Let me preface by saying I’m undeniably biased when it comes to the Terminator franchise and Arnold’s filmography in general. I’m a child of the 80’s and he was one of the titans of the bodybuilder action genre (alongside Sylvester Stallone). In other words, I’m amenable but not a complete diehard for Terminator. Having said that, I can justifiably say Terminator: Genisys is a serpentine guilty pleasure that retcons the series without utterly blemishing it.
First, we’ll denote the flaws. I despise anytime something ethereal and incorporeal like Skynet is given a tangible personification where it’s a hologram or not. The bickering between Kyle Reese and Sarah Connor recalls egregious memories of Indiana Jones and Kingdom of the Crystal Skull. Some of Arnold’s colloquial one-liners like “bite me” will not be stratified into the lexicon of memorably witty quotes anytime soon. Lastly, the edgy PTSD mania of Kyle Reese and Sarah Connor (ex. Linda Hamilton’s gumption was to assassinate congenial family man Miles Dyson with extreme prejudice in Terminator 2) has been softened and altogether expunged for this PG-13 overhaul.
Now onto the aspects that were noteworthy for full measure. The explanation for Arnold’s aging visage and greying hair is a clever method for integrating him back into the fold. As the unfortunately nicknamed “Pops”, Arnold has valiantly returned to his signature role with thousand-yard-stare aplomb (I thoroughly enjoyed his clip-loading competition with Kyle Reese) and his duel with the 1984 T-101 is an orgiastic pleasure to behold with extraordinary, non-waxy CGI.
The spoiler that caused fans to be apoplectic is an ingenious role reversal for Skynet’s Final Solution. Like Terminator 3, the action scenes encapsulate the burly girth and mass devastaion of what two juggernauts would cause if they collided with one another. J.K. Simmons is a glorious addition as the conspiracy theorist but he is thanklessly excised from the latter half. The deferential prequel of the assaultive 2017 warfare with the Terminators is conceptualized with practical puppetry for the android goosesteppers.

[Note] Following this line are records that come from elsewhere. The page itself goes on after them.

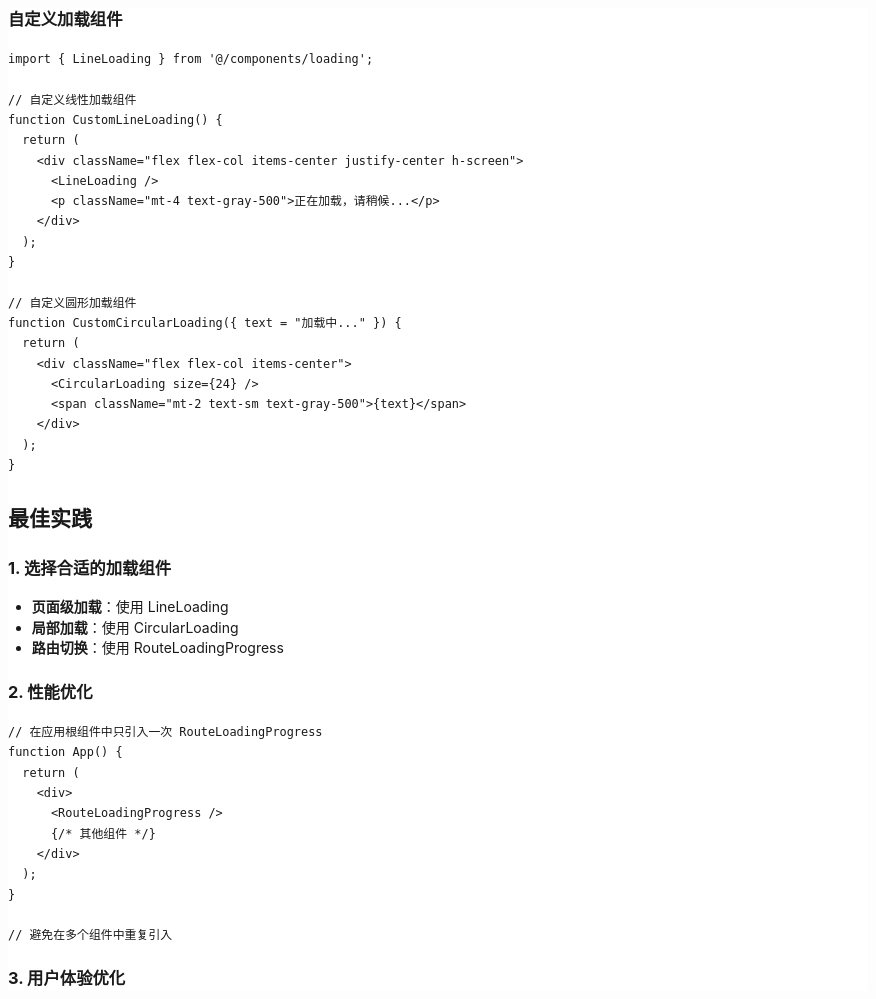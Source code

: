 ### 自定义加载组件

```tsx
import { LineLoading } from '@/components/loading';

// 自定义线性加载组件
function CustomLineLoading() {
  return (
    <div className="flex flex-col items-center justify-center h-screen">
      <LineLoading />
      <p className="mt-4 text-gray-500">正在加载，请稍候...</p>
    </div>
  );
}

// 自定义圆形加载组件
function CustomCircularLoading({ text = "加载中..." }) {
  return (
    <div className="flex flex-col items-center">
      <CircularLoading size={24} />
      <span className="mt-2 text-sm text-gray-500">{text}</span>
    </div>
  );
}
```

## 最佳实践

### 1. 选择合适的加载组件

- **页面级加载**：使用 LineLoading
- **局部加载**：使用 CircularLoading
- **路由切换**：使用 RouteLoadingProgress

### 2. 性能优化

```tsx
// 在应用根组件中只引入一次 RouteLoadingProgress
function App() {
  return (
    <div>
      <RouteLoadingProgress />
      {/* 其他组件 */}
    </div>
  );
}

// 避免在多个组件中重复引入
```

### 3. 用户体验优化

Although his direction is occasionally pedestrian, Alan Taylor does beguile us with a few nifty brawls including a T-100’s demise via an acid bath. In terms of the time-travel tech talk, the “nexus points” and dissertations about Sarah Connor’s predestination are intriguingly cerebral. It might be damning praise but Terminator Genisys is a hermetic, solidly whizz-bang sequel that is leaps and bounds over Salvation.